Listed records

━━━━━━━━━━━━━━━━━━━━━━━━━━━━━━

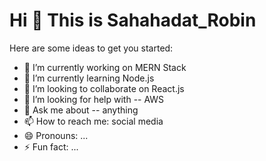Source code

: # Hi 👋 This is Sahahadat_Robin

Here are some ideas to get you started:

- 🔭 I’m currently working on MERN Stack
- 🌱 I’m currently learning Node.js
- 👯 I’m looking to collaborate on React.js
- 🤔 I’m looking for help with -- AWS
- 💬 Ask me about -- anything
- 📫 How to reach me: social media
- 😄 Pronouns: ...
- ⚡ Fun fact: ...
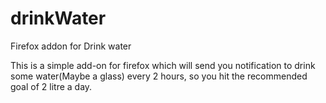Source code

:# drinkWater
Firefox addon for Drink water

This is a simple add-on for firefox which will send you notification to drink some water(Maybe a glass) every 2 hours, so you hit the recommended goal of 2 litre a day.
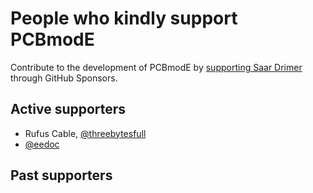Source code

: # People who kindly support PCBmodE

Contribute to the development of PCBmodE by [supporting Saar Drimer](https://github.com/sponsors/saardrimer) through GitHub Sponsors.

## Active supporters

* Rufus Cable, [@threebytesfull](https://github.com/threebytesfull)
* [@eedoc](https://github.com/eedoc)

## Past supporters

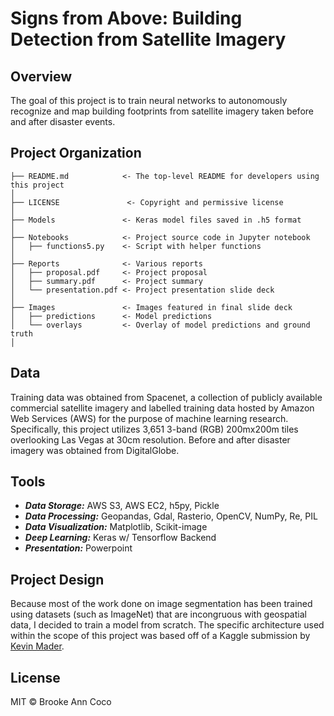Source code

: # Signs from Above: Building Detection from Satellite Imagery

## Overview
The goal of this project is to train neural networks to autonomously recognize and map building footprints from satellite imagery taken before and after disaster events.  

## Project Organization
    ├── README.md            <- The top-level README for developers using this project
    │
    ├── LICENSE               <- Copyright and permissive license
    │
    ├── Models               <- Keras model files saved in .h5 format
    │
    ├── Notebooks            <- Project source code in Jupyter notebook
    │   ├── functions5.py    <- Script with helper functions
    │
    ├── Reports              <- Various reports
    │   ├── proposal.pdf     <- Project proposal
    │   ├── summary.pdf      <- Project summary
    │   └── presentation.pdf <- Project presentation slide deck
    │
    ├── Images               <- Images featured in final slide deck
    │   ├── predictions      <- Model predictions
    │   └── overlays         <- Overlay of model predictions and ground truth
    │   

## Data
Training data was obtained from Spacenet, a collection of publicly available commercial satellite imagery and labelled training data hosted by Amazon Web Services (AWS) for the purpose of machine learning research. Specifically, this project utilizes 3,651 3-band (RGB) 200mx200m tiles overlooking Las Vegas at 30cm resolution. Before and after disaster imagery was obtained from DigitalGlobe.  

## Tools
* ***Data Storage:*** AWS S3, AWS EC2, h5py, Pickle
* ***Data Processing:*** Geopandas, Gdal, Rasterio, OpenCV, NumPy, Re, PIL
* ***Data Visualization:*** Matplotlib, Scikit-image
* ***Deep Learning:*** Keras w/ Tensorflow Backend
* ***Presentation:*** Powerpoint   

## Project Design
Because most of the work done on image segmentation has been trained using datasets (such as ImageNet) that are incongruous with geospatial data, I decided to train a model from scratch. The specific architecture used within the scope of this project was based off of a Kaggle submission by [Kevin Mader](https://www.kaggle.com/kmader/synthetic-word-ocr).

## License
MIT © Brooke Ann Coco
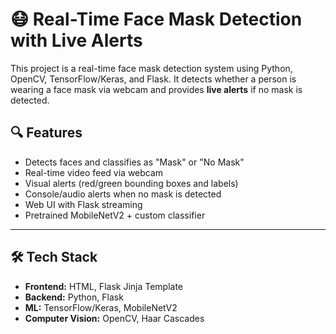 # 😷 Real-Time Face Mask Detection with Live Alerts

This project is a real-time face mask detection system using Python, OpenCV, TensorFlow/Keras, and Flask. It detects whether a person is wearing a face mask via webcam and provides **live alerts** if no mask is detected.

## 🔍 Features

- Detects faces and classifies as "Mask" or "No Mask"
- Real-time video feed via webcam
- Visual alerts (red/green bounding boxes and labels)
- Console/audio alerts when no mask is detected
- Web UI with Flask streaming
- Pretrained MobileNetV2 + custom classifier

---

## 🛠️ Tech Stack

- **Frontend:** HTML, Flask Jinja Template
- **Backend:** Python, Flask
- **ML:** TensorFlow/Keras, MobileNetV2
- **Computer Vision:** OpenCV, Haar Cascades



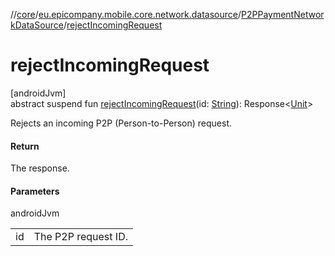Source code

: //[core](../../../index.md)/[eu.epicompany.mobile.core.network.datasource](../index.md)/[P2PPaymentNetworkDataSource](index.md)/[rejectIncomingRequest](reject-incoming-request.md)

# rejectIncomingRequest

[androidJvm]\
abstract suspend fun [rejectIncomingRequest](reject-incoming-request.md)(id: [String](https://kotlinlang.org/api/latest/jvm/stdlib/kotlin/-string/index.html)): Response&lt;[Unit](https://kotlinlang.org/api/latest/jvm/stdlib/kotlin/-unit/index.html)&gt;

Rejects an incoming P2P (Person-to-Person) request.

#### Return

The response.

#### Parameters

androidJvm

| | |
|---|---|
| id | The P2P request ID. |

━━━━━━━━━━━━━━━━━━━━━━━━━━━━━━

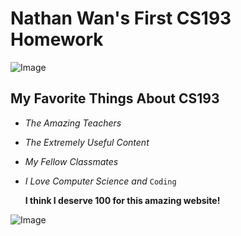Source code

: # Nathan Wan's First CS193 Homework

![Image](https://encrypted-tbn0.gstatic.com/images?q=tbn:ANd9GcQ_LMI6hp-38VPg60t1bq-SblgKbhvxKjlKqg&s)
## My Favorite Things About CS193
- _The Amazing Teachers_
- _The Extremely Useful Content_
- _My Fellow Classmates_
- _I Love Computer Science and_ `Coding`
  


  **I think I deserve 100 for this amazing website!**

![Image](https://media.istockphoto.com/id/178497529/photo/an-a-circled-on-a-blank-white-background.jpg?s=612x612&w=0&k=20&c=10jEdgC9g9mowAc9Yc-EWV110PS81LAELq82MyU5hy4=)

━━━━━━━━━━━━━━━━━━━━━━━━━━━━━━

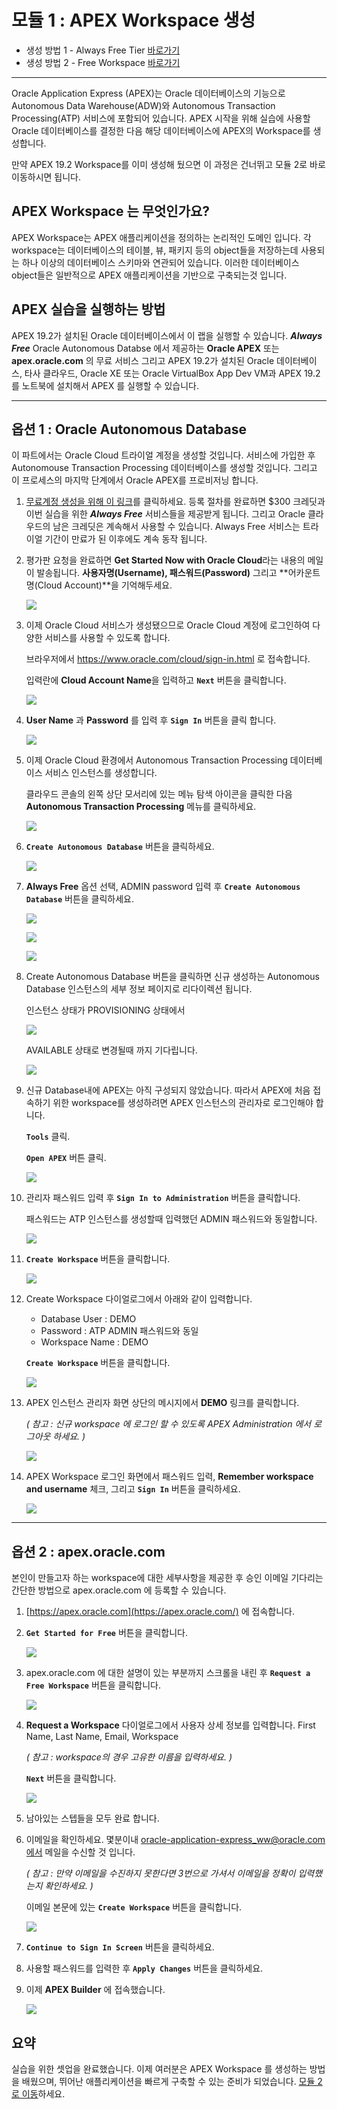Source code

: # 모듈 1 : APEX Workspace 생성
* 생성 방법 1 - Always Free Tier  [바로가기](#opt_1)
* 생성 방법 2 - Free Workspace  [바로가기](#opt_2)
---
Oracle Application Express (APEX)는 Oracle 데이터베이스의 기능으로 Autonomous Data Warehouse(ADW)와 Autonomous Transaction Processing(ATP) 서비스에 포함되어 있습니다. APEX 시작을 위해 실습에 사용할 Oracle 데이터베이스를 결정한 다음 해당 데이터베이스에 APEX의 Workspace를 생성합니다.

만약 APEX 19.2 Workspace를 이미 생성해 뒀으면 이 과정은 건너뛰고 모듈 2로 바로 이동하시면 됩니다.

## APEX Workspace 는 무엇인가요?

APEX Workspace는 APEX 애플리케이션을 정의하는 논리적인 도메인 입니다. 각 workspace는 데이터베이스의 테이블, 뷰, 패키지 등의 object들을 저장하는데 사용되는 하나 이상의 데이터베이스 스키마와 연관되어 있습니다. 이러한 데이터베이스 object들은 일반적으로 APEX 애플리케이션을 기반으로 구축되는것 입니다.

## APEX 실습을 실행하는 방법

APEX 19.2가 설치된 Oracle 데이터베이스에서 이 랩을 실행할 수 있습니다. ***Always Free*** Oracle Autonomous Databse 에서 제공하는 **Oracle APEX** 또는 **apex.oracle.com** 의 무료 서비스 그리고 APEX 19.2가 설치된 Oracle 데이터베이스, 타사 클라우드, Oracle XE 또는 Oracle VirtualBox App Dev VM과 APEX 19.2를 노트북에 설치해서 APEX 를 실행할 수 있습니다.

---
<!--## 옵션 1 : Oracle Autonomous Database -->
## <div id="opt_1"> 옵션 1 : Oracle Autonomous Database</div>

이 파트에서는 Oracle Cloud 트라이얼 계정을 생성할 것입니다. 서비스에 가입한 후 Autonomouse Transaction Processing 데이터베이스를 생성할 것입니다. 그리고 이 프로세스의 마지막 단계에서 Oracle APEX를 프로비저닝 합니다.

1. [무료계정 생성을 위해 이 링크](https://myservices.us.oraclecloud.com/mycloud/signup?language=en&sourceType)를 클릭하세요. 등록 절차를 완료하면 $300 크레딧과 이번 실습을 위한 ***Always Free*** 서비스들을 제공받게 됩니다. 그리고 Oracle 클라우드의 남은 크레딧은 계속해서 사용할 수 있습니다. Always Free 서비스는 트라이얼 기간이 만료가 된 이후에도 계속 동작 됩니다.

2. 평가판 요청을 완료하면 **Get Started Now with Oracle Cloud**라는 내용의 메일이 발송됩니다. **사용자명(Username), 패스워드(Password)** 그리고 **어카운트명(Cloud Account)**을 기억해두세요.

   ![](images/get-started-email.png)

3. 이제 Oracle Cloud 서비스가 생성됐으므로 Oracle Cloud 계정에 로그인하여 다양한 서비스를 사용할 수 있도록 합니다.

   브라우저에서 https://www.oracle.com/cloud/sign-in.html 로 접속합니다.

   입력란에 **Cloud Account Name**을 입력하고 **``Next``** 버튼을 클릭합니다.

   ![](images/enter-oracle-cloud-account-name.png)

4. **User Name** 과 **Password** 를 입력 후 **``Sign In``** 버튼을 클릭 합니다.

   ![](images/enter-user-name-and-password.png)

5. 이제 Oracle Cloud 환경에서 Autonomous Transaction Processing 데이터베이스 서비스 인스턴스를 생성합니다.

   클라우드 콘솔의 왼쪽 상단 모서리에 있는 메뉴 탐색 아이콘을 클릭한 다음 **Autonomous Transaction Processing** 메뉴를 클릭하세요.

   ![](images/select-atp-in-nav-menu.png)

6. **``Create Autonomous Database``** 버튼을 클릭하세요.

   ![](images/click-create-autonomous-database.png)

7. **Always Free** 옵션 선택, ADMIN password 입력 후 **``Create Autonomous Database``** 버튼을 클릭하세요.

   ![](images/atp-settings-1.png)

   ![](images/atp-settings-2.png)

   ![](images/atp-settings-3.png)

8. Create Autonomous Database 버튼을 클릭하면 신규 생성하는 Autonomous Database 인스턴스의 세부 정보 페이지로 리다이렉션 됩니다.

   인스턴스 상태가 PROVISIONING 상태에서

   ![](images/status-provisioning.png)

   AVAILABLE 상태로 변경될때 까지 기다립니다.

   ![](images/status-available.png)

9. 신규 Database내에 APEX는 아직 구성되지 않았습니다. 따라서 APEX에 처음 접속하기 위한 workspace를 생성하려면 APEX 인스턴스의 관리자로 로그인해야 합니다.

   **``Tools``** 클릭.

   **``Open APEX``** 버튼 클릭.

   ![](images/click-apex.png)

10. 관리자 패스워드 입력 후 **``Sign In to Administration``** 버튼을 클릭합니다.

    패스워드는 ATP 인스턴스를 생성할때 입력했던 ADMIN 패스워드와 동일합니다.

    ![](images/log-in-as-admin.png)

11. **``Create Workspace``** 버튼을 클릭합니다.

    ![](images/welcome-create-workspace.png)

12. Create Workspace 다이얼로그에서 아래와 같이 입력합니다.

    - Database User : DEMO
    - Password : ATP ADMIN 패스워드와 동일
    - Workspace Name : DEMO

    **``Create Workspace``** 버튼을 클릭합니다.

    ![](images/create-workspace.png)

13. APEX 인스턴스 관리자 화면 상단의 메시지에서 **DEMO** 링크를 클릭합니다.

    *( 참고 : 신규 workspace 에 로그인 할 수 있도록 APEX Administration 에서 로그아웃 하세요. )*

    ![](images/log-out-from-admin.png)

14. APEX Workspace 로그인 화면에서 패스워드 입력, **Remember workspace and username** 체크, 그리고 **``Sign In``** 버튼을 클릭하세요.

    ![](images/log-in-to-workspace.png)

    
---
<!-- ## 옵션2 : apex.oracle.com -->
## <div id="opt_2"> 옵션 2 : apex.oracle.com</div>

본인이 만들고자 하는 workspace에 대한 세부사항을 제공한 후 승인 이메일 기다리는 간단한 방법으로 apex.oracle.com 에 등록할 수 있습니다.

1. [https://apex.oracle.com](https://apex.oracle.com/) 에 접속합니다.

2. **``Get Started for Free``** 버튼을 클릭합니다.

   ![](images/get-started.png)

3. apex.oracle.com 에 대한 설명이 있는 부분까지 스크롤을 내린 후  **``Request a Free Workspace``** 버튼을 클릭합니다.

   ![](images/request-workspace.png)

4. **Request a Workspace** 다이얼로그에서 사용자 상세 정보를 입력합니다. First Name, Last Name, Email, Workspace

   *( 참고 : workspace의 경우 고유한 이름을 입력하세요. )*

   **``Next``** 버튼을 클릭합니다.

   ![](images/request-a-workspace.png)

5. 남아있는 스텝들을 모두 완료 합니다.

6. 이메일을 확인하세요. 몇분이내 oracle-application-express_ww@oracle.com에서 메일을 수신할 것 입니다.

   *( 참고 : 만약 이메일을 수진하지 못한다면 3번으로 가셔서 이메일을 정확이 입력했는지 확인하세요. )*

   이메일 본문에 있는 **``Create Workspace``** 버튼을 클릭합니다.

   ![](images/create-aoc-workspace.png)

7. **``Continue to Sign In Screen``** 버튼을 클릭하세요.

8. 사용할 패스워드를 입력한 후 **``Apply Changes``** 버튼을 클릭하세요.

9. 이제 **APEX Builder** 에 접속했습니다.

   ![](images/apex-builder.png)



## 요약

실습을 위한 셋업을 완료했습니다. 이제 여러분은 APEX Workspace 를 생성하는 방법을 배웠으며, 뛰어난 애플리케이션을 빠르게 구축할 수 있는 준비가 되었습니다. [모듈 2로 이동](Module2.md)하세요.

━━━━━━━━━━━━━━━━━━━━━━━━━━━━━━

Exercise requirements
After locating "- ⚡ Fun fact: ..." and "in Jupyter notebook" in the records above, return exactly the line holding each one and every line between them; leave out the pictures.

Written solution
- ⚡ Fun fact: ...
Source code

:# drinkWater
Firefox addon for Drink water

This is a simple add-on for firefox which will send you notification to drink some water(Maybe a glass) every 2 hours, so you hit the recommended goal of 2 litre a day.
Source code

: # People who kindly support PCBmodE

Contribute to the development of PCBmodE by [supporting Saar Drimer](https://github.com/sponsors/saardrimer) through GitHub Sponsors.

## Active supporters

* Rufus Cable, [@threebytesfull](https://github.com/threebytesfull)
* [@eedoc](https://github.com/eedoc)

## Past supporters

Source code

: # Signs from Above: Building Detection from Satellite Imagery

## Overview
The goal of this project is to train neural networks to autonomously recognize and map building footprints from satellite imagery taken before and after disaster events.  

## Project Organization
    ├── README.md            <- The top-level README for developers using this project
    │
    ├── LICENSE               <- Copyright and permissive license
    │
    ├── Models               <- Keras model files saved in .h5 format
    │
    ├── Notebooks            <- Project source code in Jupyter notebook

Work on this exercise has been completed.